Kapha brings the heaviness, inertia, and “I just want to stay here forever.”
So the system slows. And then something very modern happens.
We sergeant ourselves.
We notice the sadness or flatness and immediately bring in an inner drill instructor:
“Get up.”
“Try harder.”
“Go for a run.”
“Fix your mindset.”
“Be productive.”
This is where it quietly goes wrong.
Because now there are two layers of suffering:
- the original winter state (low light, low energy, contraction)
- the relational injury — we turn against ourselves
So we’re not just sad.
We’re sad and being bullied.
And the body reads that as threat.
From a nervous system perspective, self-coercion increases sympathetic tone — more cortisol, more bracing, more internal friction. Which ironically makes movement harder, not easier. It deepens inertia instead of resolving it.
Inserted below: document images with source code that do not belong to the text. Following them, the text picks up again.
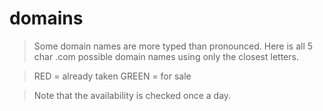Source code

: domains
===



> Some domain names are more typed than pronounced. Here is all 5 char .com possible domain names using only the closest letters. 

> RED = already taken
> GREEN = for sale 

> Note that the availability is checked once a day.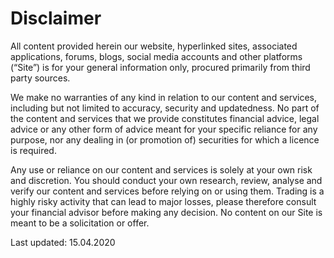 # Disclaimer

All content provided herein our website, hyperlinked sites, associated applications, forums, blogs, social media accounts and other platforms \(“Site”\) is for your general information only, procured primarily from third party sources. 

We make no warranties of any kind in relation to our content and services, including but not limited to accuracy, security and updatedness. No part of the content and services that we provide constitutes financial advice, legal advice or any other form of advice meant for your specific reliance for any purpose, nor any dealing in \(or promotion of\) securities for which a licence is required. 

Any use or reliance on our content and services is solely at your own risk and discretion. You should conduct your own research, review, analyse and verify our content and services before relying on or using them. Trading is a highly risky activity that can lead to major losses, please therefore consult your financial advisor before making any decision. No content on our Site is meant to be a solicitation or offer.



Last updated: 15.04.2020



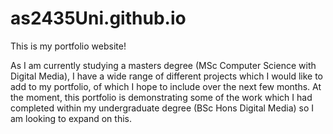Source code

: # as2435Uni.github.io
This is my portfolio website! 

As I am currently studying a masters degree (MSc Computer Science with Digital Media), I have a wide range of different projects which I would like to add to my 
portfolio, of which I hope to include over the next few months. At the moment, this portfolio is demonstrating some of the work which I had completed within my 
undergraduate degree (BSc Hons Digital Media) so I am looking to expand on this. 


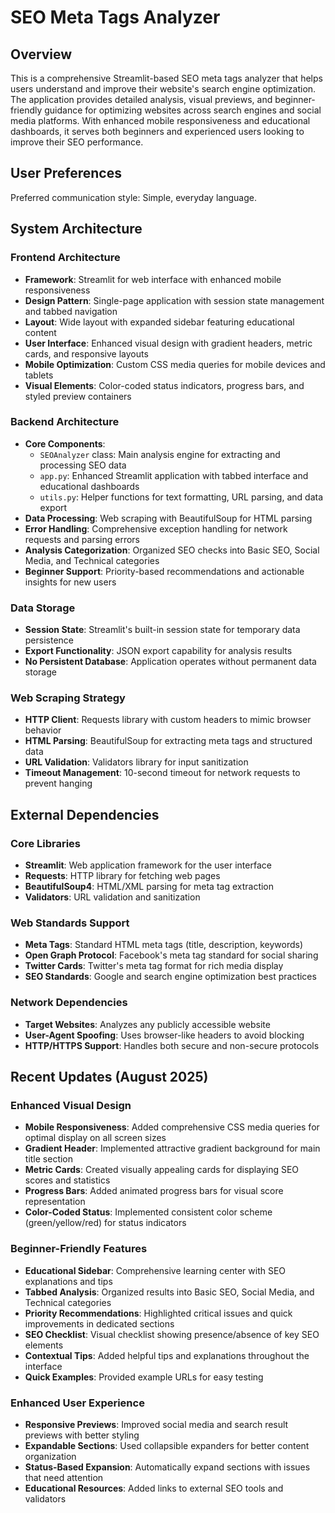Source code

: # SEO Meta Tags Analyzer

## Overview

This is a comprehensive Streamlit-based SEO meta tags analyzer that helps users understand and improve their website's search engine optimization. The application provides detailed analysis, visual previews, and beginner-friendly guidance for optimizing websites across search engines and social media platforms. With enhanced mobile responsiveness and educational dashboards, it serves both beginners and experienced users looking to improve their SEO performance.

## User Preferences

Preferred communication style: Simple, everyday language.

## System Architecture

### Frontend Architecture
- **Framework**: Streamlit for web interface with enhanced mobile responsiveness
- **Design Pattern**: Single-page application with session state management and tabbed navigation
- **Layout**: Wide layout with expanded sidebar featuring educational content
- **User Interface**: Enhanced visual design with gradient headers, metric cards, and responsive layouts
- **Mobile Optimization**: Custom CSS media queries for mobile devices and tablets
- **Visual Elements**: Color-coded status indicators, progress bars, and styled preview containers

### Backend Architecture
- **Core Components**:
  - `SEOAnalyzer` class: Main analysis engine for extracting and processing SEO data
  - `app.py`: Enhanced Streamlit application with tabbed interface and educational dashboards
  - `utils.py`: Helper functions for text formatting, URL parsing, and data export
- **Data Processing**: Web scraping with BeautifulSoup for HTML parsing
- **Error Handling**: Comprehensive exception handling for network requests and parsing errors
- **Analysis Categorization**: Organized SEO checks into Basic SEO, Social Media, and Technical categories
- **Beginner Support**: Priority-based recommendations and actionable insights for new users

### Data Storage
- **Session State**: Streamlit's built-in session state for temporary data persistence
- **Export Functionality**: JSON export capability for analysis results
- **No Persistent Database**: Application operates without permanent data storage

### Web Scraping Strategy
- **HTTP Client**: Requests library with custom headers to mimic browser behavior
- **HTML Parsing**: BeautifulSoup for extracting meta tags and structured data
- **URL Validation**: Validators library for input sanitization
- **Timeout Management**: 10-second timeout for network requests to prevent hanging

## External Dependencies

### Core Libraries
- **Streamlit**: Web application framework for the user interface
- **Requests**: HTTP library for fetching web pages
- **BeautifulSoup4**: HTML/XML parsing for meta tag extraction
- **Validators**: URL validation and sanitization

### Web Standards Support
- **Meta Tags**: Standard HTML meta tags (title, description, keywords)
- **Open Graph Protocol**: Facebook's meta tag standard for social sharing
- **Twitter Cards**: Twitter's meta tag format for rich media display
- **SEO Standards**: Google and search engine optimization best practices

### Network Dependencies
- **Target Websites**: Analyzes any publicly accessible website
- **User-Agent Spoofing**: Uses browser-like headers to avoid blocking
- **HTTP/HTTPS Support**: Handles both secure and non-secure protocols

## Recent Updates (August 2025)

### Enhanced Visual Design
- **Mobile Responsiveness**: Added comprehensive CSS media queries for optimal display on all screen sizes
- **Gradient Header**: Implemented attractive gradient background for main title section
- **Metric Cards**: Created visually appealing cards for displaying SEO scores and statistics
- **Progress Bars**: Added animated progress bars for visual score representation
- **Color-Coded Status**: Implemented consistent color scheme (green/yellow/red) for status indicators

### Beginner-Friendly Features
- **Educational Sidebar**: Comprehensive learning center with SEO explanations and tips
- **Tabbed Analysis**: Organized results into Basic SEO, Social Media, and Technical categories
- **Priority Recommendations**: Highlighted critical issues and quick improvements in dedicated sections
- **SEO Checklist**: Visual checklist showing presence/absence of key SEO elements
- **Contextual Tips**: Added helpful tips and explanations throughout the interface
- **Quick Examples**: Provided example URLs for easy testing

### Enhanced User Experience
- **Responsive Previews**: Improved social media and search result previews with better styling
- **Expandable Sections**: Used collapsible expanders for better content organization
- **Status-Based Expansion**: Automatically expand sections with issues that need attention
- **Educational Resources**: Added links to external SEO tools and validators
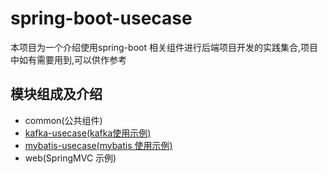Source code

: # spring-boot-usecase

本项目为一个介绍使用spring-boot 相关组件进行后端项目开发的实践集合,项目中如有需要用到,可以供作参考

## 模块组成及介绍

* common(公共组件)
* [kafka-usecase(kafka使用示例)](/docs/kafkaUseCase.md)
* [mybatis-usecase(mybatis 使用示例)](/docs/mybatisUseCase.md)
* web(SpringMVC 示例)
This is the pendulum swing.
We feel inert → we yank hard toward discipline → the system resists → we feel like failures → we double down → collapse again.
Ayurveda would say: you can’t move a cold, heavy system with force.
You move it with invitation and warmth.
Not “go for a 60-minute workout.”
More like:
- stand in sunlight for 3 minutes
- make warm tea
- sway instead of stretch
- walk to the end of the street, not around the block
- breathe with long exhalations
- put on music and let the body choose one movement
This is the difference between:
mobilizing energy
versus
commanding energy
One creates circulation.
The other creates compliance and resentment.
The responsive core only emerges when the system feels safe enough to respond. Not when it’s being whipped into shape.
Winter sadness needs:
- warmth
- light
- contact
- gentle rhythm
- kindness
Not pep talks.

In winter especially, I keep coming back to something my teacher Mona Warner often called low-hanging fruit: doing what you can do this minute, and being open to the possibility that it might naturally change into something more later—or not. It’s a gentle way of being with yourself without bullying yourself into effort you don’t actually have.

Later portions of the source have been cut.